Source data —
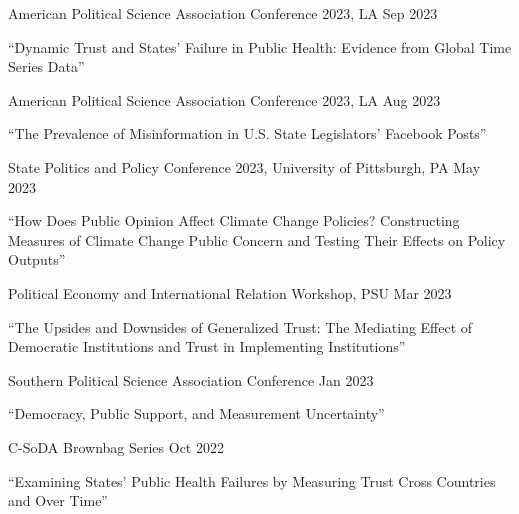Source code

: \documentclass[10.5pt,]{article}
\providecommand{\tightlist}{%
	\setlength{\itemsep}{0pt}\setlength{\parskip}{0pt}}
\renewenvironment{itemize}{
	\begin{list}{}{
			\setlength{\leftmargin}{1.5em}
		}
	}{
	\end{list}
}
\begin{document}
\begin{itemize}
  \begin{itemize}
  \tightlist
  \item
    American Political Science Association Conference 2023, LA
    \hfill Sep 2023
  \end{itemize}
\item
  ``Dynamic Trust and States' Failure in Public Health: Evidence from
  Global Time Series Data''

  \begin{itemize}
  \tightlist
  \item
    American Political Science Association Conference 2023, LA
    \hfill Aug 2023
  \end{itemize}
\item
  ``The Prevalence of Misinformation in U.S. State Legislators' Facebook
  Posts''

  \begin{itemize}
  \tightlist
  \item
    State Politics and Policy Conference 2023, University of Pittsburgh,
    PA \hfill May 2023
  \end{itemize}
\item
  ``How Does Public Opinion Affect Climate Change Policies? Constructing
  Measures of Climate Change Public Concern and Testing Their Effects on
  Policy Outputs''

  \begin{itemize}
  \tightlist
  \item
    Political Economy and International Relation Workshop, PSU
    \hfill Mar 2023
  \end{itemize}
\item
  ``The Upsides and Downsides of Generalized Trust: The Mediating Effect
  of Democratic Institutions and Trust in Implementing Institutions''

  \begin{itemize}
  \tightlist
  \item
    Southern Political Science Association Conference \hfill Jan 2023
  \end{itemize}
\item
  ``Democracy, Public Support, and Measurement Uncertainty''

  \begin{itemize}
  \tightlist
  \item
    C-SoDA Brownbag Series \hfill Oct 2022
  \end{itemize}
\item
  ``Examining States' Public Health Failures by Measuring Trust Cross
  Countries and Over Time''


\end{itemize}
\end{document}
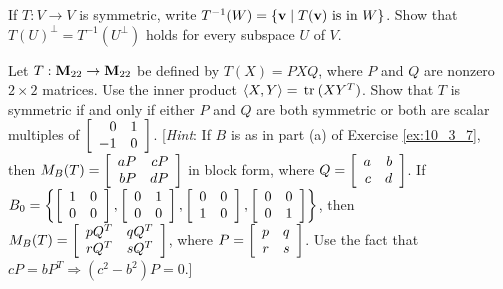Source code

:\begin{multicols}{2}
\begin{ex}
If $T : V \to V$ is symmetric, write $T^{-1}(W) = \{\textbf{v} \mid T(\textbf{v}) \mbox{ is in } W\}$. Show that \newline $T(U)^{\perp} = T^{-1}(U^{\perp})$ holds for every subspace $U$ of $V$.
\end{ex}

\begin{ex}
Let $T : \textbf{M}_{22} \to \textbf{M}_{22}$ be defined by $T(X) = PXQ$, where $P$ and $Q$ are nonzero $2 \times 2$ matrices. Use the inner product $\langle X, Y\rangle = \thinspace\operatorname{tr\medspace}(XY^{T})$. Show that $T$ is symmetric if and only if either $P$ and $Q$ are both symmetric or both are scalar multiples of 
$\left[ \begin{array}{rr}
0 & 1 \\
-1 & 0
\end{array} \right]$. [\textit{Hint}: If $B$ is as in part (a) of Exercise \ref{ex:10_3_7}, then 
\newline $M_B(T) = 
\left[ \begin{array}{rr}
aP & cP \\
bP & dP
\end{array} \right]$ in block form, where \newline $Q = 
\left[ \begin{array}{rr}
a & b \\
c & d
\end{array} \right]$. \newline If $B_0 = 
\left\{
\left[ \begin{array}{rr}
1 & 0 \\
0 & 0
\end{array} \right]
,
\left[ \begin{array}{rr}
0 & 1 \\
0 & 0
\end{array} \right]
, 
\left[ \begin{array}{rr}
0 & 0 \\
1 & 0
\end{array} \right]
,
\left[ \begin{array}{rr}
0 & 0 \\
0 & 1
\end{array} \right]
\right\}$, then $M_B(T) = 
\left[ \begin{array}{cc}
pQ^T & qQ^T \\
rQ^T & sQ^T
\end{array} \right]$, where $P = 
\left[ \begin{array}{rr}
p & q \\
r & s
\end{array} \right]$. Use the fact that $cP = bP^T \Rightarrow (c^2 - b^2)P = 0.$]
\end{ex}


\end{multicols}
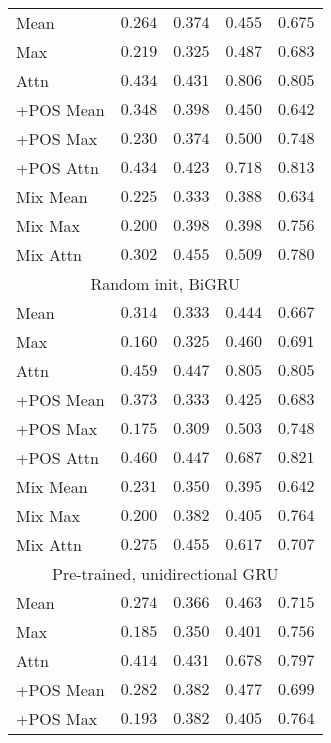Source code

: \begin{table}
\begin{tabular}{lrrrr}
    Mean & $0.264$ & $0.374$ & $0.455$ & $0.675$ \\
    Max & $0.219$ & $0.325$ & $0.487$ & $0.683$ \\
    Attn & $0.434$ & $0.431$ & $\mathbf{0.806}$ & $0.805$ \\
    +POS Mean & $0.348$ & $0.398$ & $0.450$ & $0.642$ \\
    +POS Max & $0.230$ & $0.374$ & $0.500$ & $0.748$ \\
    +POS Attn & $0.434$ & $0.423$ & $0.718$ & $0.813$ \\
    Mix Mean & $0.225$ & $0.333$ & $0.388$ & $0.634$ \\
    Mix Max & $0.200$ & $0.398$ & $0.398$ & $0.756$ \\
    Mix Attn & $0.302$ & $\mathbf{0.455}$ & $0.509$ & $0.780$ \\
    \midrule \multicolumn{5}{c}{Random init, BiGRU} \\ \midrule
    Mean & $0.314$ & $0.333$ & $0.444$ & $0.667$ \\
    Max & $0.160$ & $0.325$ & $0.460$ & $0.691$ \\
    Attn & $0.459$ & $0.447$ & $0.805$ & $0.805$ \\
    +POS Mean & $0.373$ & $0.333$ & $0.425$ & $0.683$ \\
    +POS Max & $0.175$ & $0.309$ & $0.503$ & $0.748$ \\
    +POS Attn & $\mathbf{0.460}$ & $0.447$ & $0.687$ & $\mathbf{0.821}$ \\
    Mix Mean & $0.231$ & $0.350$ & $0.395$ & $0.642$ \\
    Mix Max & $0.200$ & $0.382$ & $0.405$ & $0.764$ \\
    Mix Attn & $0.275$ & $\mathbf{0.455}$ & $0.617$ & $0.707$ \\
    \midrule \multicolumn{5}{c}{Pre-trained, unidirectional GRU} \\ \midrule
    Mean & $0.274$ & $0.366$ & $0.463$ & $0.715$ \\
    Max & $0.185$ & $0.350$ & $0.401$ & $0.756$ \\
    Attn & $0.414$ & $0.431$ & $0.678$ & $0.797$ \\
    +POS Mean & $0.282$ & $0.382$ & $0.477$ & $0.699$ \\
    +POS Max & $0.193$ & $0.382$ & $0.405$ & $0.764$ \\

\end{tabular}
\end{table}
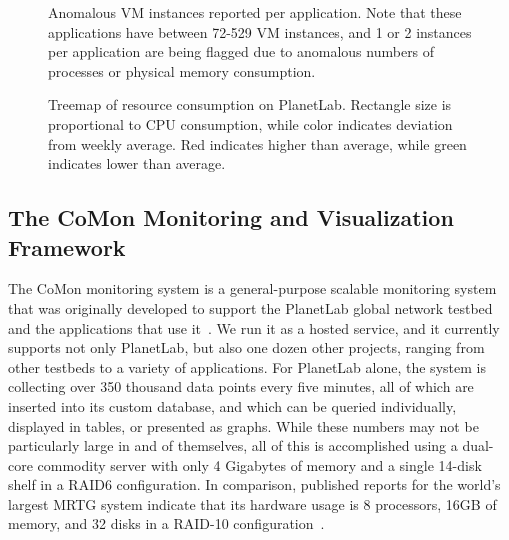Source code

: \begin{figure*}[t]
\begin{minipage}[t]{3.5in}
\caption{Anomalous VM instances reported per application. Note that
these applications have between 72-529 VM instances, and 1 or 2 instances
per application are being flagged due to anomalous numbers of processes
or physical memory consumption.}
\label{fig_comon_anomaly}
\end{minipage}
\hspace{.25in}
\begin{minipage}[t]{2.75in}
\caption{Treemap of resource consumption on PlanetLab. Rectangle size
is proportional to CPU consumption, while color indicates deviation
from weekly average. Red indicates higher than average, while green
indicates lower than average.}
\label{fig_comon_treemap}
\end{minipage}
\end{figure*}

\subsection{The CoMon Monitoring and Visualization Framework}

The CoMon monitoring system is a general-purpose scalable monitoring
system that was originally developed to support the PlanetLab global
network testbed and the applications that use it~\cite{CoMon}. We run
it as a hosted service, and it currently supports not only PlanetLab,
but also one dozen other projects, ranging from other testbeds to a
variety of applications. For PlanetLab alone, the system is collecting
over 350 thousand data points every five minutes, all of which are
inserted into its custom database, and which can be queried
individually, displayed in tables, or presented as graphs. While these
numbers may not be particularly large in and of themselves, all of this
is accomplished using a dual-core commodity server with only 4
Gigabytes of memory and a single 14-disk shelf in a RAID6
configuration. In comparison, published reports for the world's
largest MRTG system indicate that its hardware usage is 8 processors,
16GB of memory, and 32 disks in a RAID-10 configuration~\cite{Plonka}.



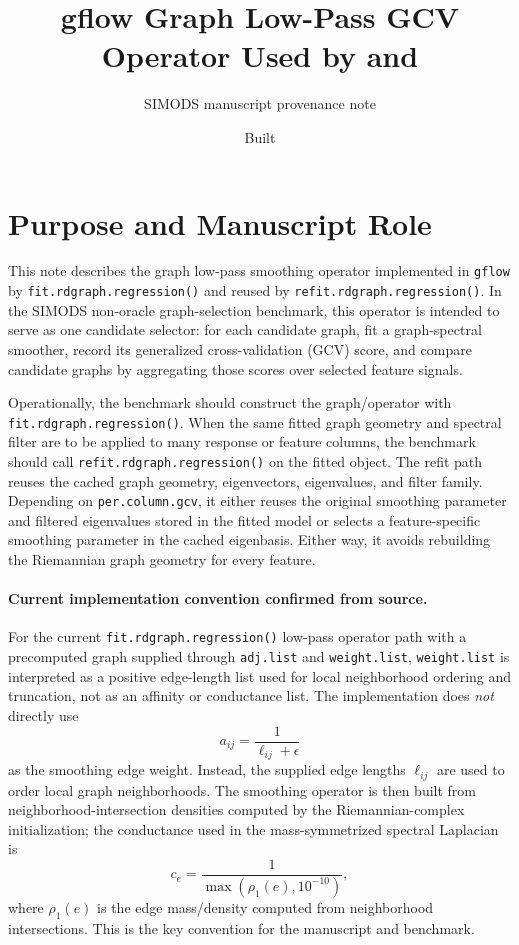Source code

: \documentclass[11pt]{article}
\title{gflow Graph Low-Pass GCV Operator Used by \code{fit.rdgraph.regression()} and \code{refit.rdgraph.regression()}}
\author{SIMODS manuscript provenance note}
\date{Built \reportbuilddatetime}
\newcommand{\code}[1]{\texttt{#1}}
\begin{document}
\maketitle

\section{Purpose and Manuscript Role}

This note describes the graph low-pass smoothing operator implemented in
\code{gflow} by \code{fit.rdgraph.regression()} and reused by
\code{refit.rdgraph.regression()}. In the SIMODS non-oracle graph-selection
benchmark, this operator is intended to serve as one candidate selector: for
each candidate graph, fit a graph-spectral smoother, record its generalized
cross-validation (GCV) score, and compare candidate graphs by aggregating those
scores over selected feature signals.

Operationally, the benchmark should construct the graph/operator with
\code{fit.rdgraph.regression()}. When the same fitted graph geometry and
spectral filter are to be applied to many response or feature columns, the
benchmark should call \code{refit.rdgraph.regression()} on the fitted object.
The refit path reuses the cached graph geometry, eigenvectors, eigenvalues, and
filter family. Depending on \code{per.column.gcv}, it either reuses the
original smoothing parameter and filtered eigenvalues stored in the fitted model
or selects a feature-specific smoothing parameter in the cached eigenbasis.
Either way, it avoids rebuilding the Riemannian graph geometry for every
feature.

\paragraph{Current implementation convention confirmed from source.}
For the current \code{fit.rdgraph.regression()} low-pass operator path with a
precomputed graph supplied through \code{adj.list} and \code{weight.list},
\code{weight.list} is interpreted as a positive edge-length list used for local
neighborhood ordering and truncation, not as an affinity or conductance list.
The implementation does \emph{not} directly use
\[
  a_{ij} = \frac{1}{\ell_{ij}+\epsilon}
\]
as the smoothing edge weight. Instead, the supplied edge lengths
\(\ell_{ij}\) are used to order local graph neighborhoods. The smoothing
operator is then built from neighborhood-intersection densities computed by the
Riemannian-complex initialization; the conductance used in the
mass-symmetrized spectral Laplacian is
\[
  c_e = \frac{1}{\max(\rho_1(e),10^{-10})},
\]
where \(\rho_1(e)\) is the edge mass/density computed from neighborhood
intersections. This is the key convention for the manuscript and benchmark.
\end{document}

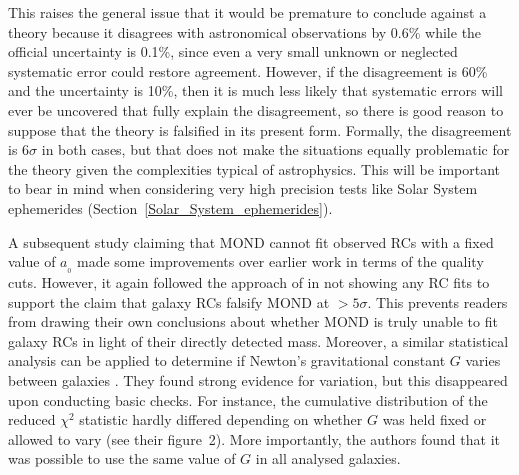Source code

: \documentclass[fleqn,usenatbib,useAMS,onecolumn]{mnras} %
\begin{document}
This raises the general issue that it would be premature to conclude against a theory because it disagrees with astronomical observations by 0.6\% while the official uncertainty is 0.1\%, since even a very small unknown or neglected systematic error could restore agreement. However, if the disagreement is 60\% and the uncertainty is 10\%, then it is much less likely that systematic errors will ever be uncovered that fully explain the disagreement, so there is good reason to suppose that the theory is falsified in its present form. Formally, the disagreement is $6\sigma$ in both cases, but that does not make the situations equally problematic for the theory given the complexities typical of astrophysics. This will be important to bear in mind when considering very high precision tests like Solar System ephemerides (Section~\ref{Solar_System_ephemerides}).

A subsequent study claiming that MOND cannot fit observed RCs with a fixed value of $a_{_0}$ \citep{Marra_2020} made some improvements over earlier work in terms of the quality cuts. However, it again followed the approach of \citet{Rodrigues_2018} in not showing any RC fits to support the claim that galaxy RCs falsify MOND at $>5\sigma$. This prevents readers from drawing their own conclusions about whether MOND is truly unable to fit galaxy RCs in light of their directly detected mass. Moreover, a similar statistical analysis can be applied to determine if Newton's gravitational constant $G$ varies between galaxies \citep{Pengfei_Li_2021}. They found strong evidence for variation, but this disappeared upon conducting basic checks. For instance, the cumulative distribution of the reduced $\chi^2$ statistic hardly differed depending on whether $G$ was held fixed or allowed to vary (see their figure~2). More importantly, the authors found that it was possible to use the same value of $G$ in all analysed galaxies.
\end{document}
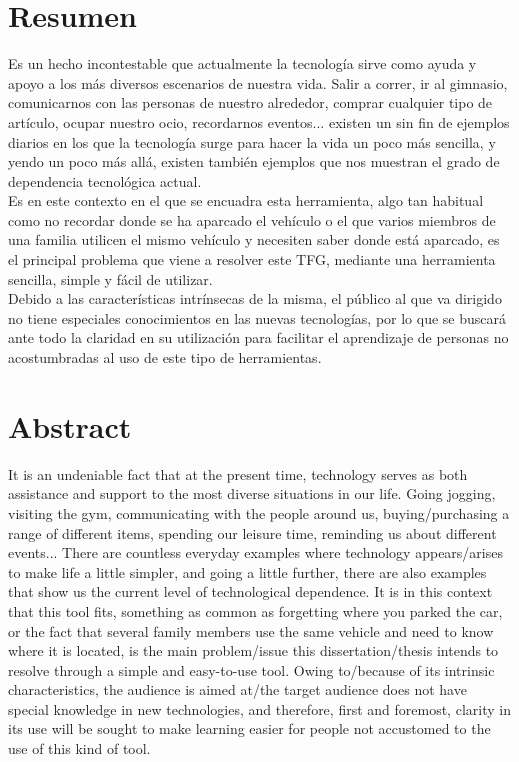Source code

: \chapter{Resumen}

Es un hecho incontestable que actualmente la tecnología sirve como ayuda y apoyo a los más diversos escenarios de nuestra vida. Salir a correr, ir al gimnasio, comunicarnos con las personas de nuestro alrededor, comprar cualquier tipo de artículo, ocupar nuestro ocio, recordarnos eventos... existen un sin fin de ejemplos diarios en los que la tecnología surge para hacer la vida un poco más sencilla, y yendo un poco más allá, existen también ejemplos que nos muestran el grado de dependencia tecnológica actual.\\
Es en este contexto en el que se encuadra esta herramienta, algo tan habitual como no recordar donde se ha aparcado el vehículo o el que varios miembros de una familia utilicen el mismo vehículo y necesiten saber donde está aparcado, es el principal problema que viene a resolver este \ac{TFG}, mediante una herramienta sencilla, simple y fácil de utilizar.\\
Debido a las características intrínsecas de la misma, el público al que va dirigido no tiene especiales conocimientos en las nuevas tecnologías, por lo que se buscará ante todo la claridad en su utilización para facilitar el aprendizaje de personas no acostumbradas al uso de este tipo de herramientas.\\


\chapter{Abstract}

It is an undeniable fact that at the present time, technology serves as both assistance and support to the most diverse situations in our life. Going jogging, visiting the gym, communicating with the people around us, buying/purchasing a range of different items, spending our leisure time, reminding us about different events... There are countless everyday examples where technology appears/arises to make life a little simpler, and going a little further, there are also examples that show us the current level of technological dependence.
It is in this context that this tool fits, something as common as forgetting where you parked the car, or the fact that several family members use the same vehicle and need to know where it is located, is the main problem/issue this dissertation/thesis intends to resolve through a simple and easy-to-use tool. Owing to/because of its intrinsic characteristics, the audience is aimed at/the target audience does not have special knowledge in new technologies, and therefore, first and foremost, clarity in its use will be sought to make learning easier for people not accustomed to the use of this kind of tool.
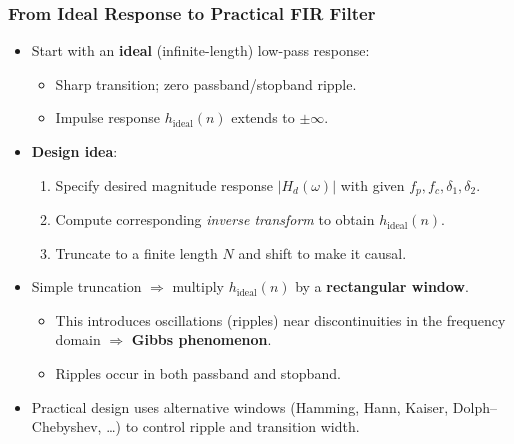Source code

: \begin{frame}
	\frametitle{From Ideal Response to Practical FIR Filter}
	\small
		\begin{itemize}
		\item Start with an \textbf{ideal} (infinite-length) low-pass response:
		\begin{itemize}
			\item Sharp transition; zero passband/stopband ripple.
			\item Impulse response $h_\text{ideal}(n)$ extends to $\pm\infty$.
		\end{itemize}
		\item \textbf{Design idea}:
		\begin{enumerate}
			\item Specify desired magnitude response $|H_d(\omega)|$ with given $f_p,f_c,\delta_1,\delta_2$.
			\item Compute corresponding \emph{inverse transform} to obtain $h_\text{ideal}(n)$.
			\item Truncate to a finite length $N$ and shift to make it causal.
		\end{enumerate}
		\item Simple truncation $\Rightarrow$ multiply $h_\text{ideal}(n)$ by a \textbf{rectangular window}.
		\begin{itemize}
			\item This introduces oscillations (ripples) near discontinuities in the frequency domain
				$\Rightarrow$ \textbf{Gibbs phenomenon}.
			\item Ripples occur in both passband and stopband.
		\end{itemize}
		\item Practical design uses alternative windows (Hamming, Hann, Kaiser, Dolph–Chebyshev, …) to control ripple and transition width.
	\end{itemize}
\end{frame}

What this task involves —
Retyping should start at the first line of the data above and stop after the line with "The Mediating Effect", and no picture should be included.

Exercise solution —
Source code

: \documentclass[10.5pt,]{article}
\providecommand{\tightlist}{%
	\setlength{\itemsep}{0pt}\setlength{\parskip}{0pt}}
\renewenvironment{itemize}{
	\begin{list}{}{
			\setlength{\leftmargin}{1.5em}
		}
	}{
	\end{list}
}
\begin{document}
\begin{itemize}
  \begin{itemize}
  \tightlist
  \item
    American Political Science Association Conference 2023, LA
    \hfill Sep 2023
  \end{itemize}
\item
  ``Dynamic Trust and States' Failure in Public Health: Evidence from
  Global Time Series Data''

  \begin{itemize}
  \tightlist
  \item
    American Political Science Association Conference 2023, LA
    \hfill Aug 2023
  \end{itemize}
\item
  ``The Prevalence of Misinformation in U.S. State Legislators' Facebook
  Posts''

  \begin{itemize}
  \tightlist
  \item
    State Politics and Policy Conference 2023, University of Pittsburgh,
    PA \hfill May 2023
  \end{itemize}
\item
  ``How Does Public Opinion Affect Climate Change Policies? Constructing
  Measures of Climate Change Public Concern and Testing Their Effects on
  Policy Outputs''

  \begin{itemize}
  \tightlist
  \item
    Political Economy and International Relation Workshop, PSU
    \hfill Mar 2023
  \end{itemize}
\item
  ``The Upsides and Downsides of Generalized Trust: The Mediating Effect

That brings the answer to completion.